In recent years, Wayne Coyne has spent a lot of time being perplexing on Instagram with Miley Cyrus. And that’s important, because on Oczy Mlody – The Flaming Lips’ 15th studio album – there’s been a shift back towards melodic, feel-good vibe of The Soft Bulletin days. And I’m willing to bet Coyne’s rebound into musical joyousness is due to his friendship with Cyrus, which came in the wake of the end of his long-term relationship in 2012 – the year before The Flaming Lips’ notably dark album The Terror.
As a result, Oczy Mlody presents a reinvigoration. A good Flaming Lips album is all about scale, and while it’s not as boldly experimental as some of their past work (think Yoshimi part 2, rather than Zaireeka), the album still manages to map out worlds within itself. Sunrise is an onomatopoeic, piano-punctured ballad, while Nighy Nie (Never No) is the whole of At War With the Mystics crammed into one track – snipped hand-claps overlay slaloming synths, before a blown-out bass groove acts as a wordless chorus. Galaxy I Sink starts as a staccato nightmare and ascends into a BBC philharmonic-style journey score.

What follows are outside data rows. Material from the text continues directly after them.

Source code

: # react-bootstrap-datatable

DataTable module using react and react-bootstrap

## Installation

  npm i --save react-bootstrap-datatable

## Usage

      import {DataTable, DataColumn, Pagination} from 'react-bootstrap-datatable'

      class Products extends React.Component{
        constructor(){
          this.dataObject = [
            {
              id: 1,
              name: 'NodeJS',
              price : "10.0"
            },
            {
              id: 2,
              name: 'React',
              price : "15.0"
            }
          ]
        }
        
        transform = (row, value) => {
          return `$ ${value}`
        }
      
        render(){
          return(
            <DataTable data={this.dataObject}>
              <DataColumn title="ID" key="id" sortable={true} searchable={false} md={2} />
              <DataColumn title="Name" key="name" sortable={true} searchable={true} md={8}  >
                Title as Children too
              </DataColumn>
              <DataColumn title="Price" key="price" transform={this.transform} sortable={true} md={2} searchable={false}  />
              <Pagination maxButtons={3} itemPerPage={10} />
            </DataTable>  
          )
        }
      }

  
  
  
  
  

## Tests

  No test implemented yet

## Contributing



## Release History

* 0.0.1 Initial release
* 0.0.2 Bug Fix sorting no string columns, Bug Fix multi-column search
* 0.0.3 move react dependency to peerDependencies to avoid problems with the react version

And then there’s We A Family – which is in the spirit of the psychedelic attitude which led to The Flaming Lips releasing a Sgt. Pepper’s covers album back in 2014. Cyrus makes a perfect contribution, euphorically singing: “Flying along the engines hummin’/ Jesus and the spaceships comin’ down/ Oh and I just can’t imagine life without you could ever happen now!” It ends with the triumphal repetition of “we a family”, uplifted by strings, harps and alien, arpeggiating sounds. Cyrus’s voice is curled in acts of studio wizardry, while the rampant positivity of the song embraces the always-lingering connotations of naming any group a ‘family’. Love, drugs and happiness swirl amongst the spaceman production. Sure, the Flips’ whole space-ride schtick, the galactic psychedelia aesthetic, might attract cynicism in 2017. But I’d argue that we need bands who aren’t crippled by their own self-awareness. Ones that are willing to have fun, and go big.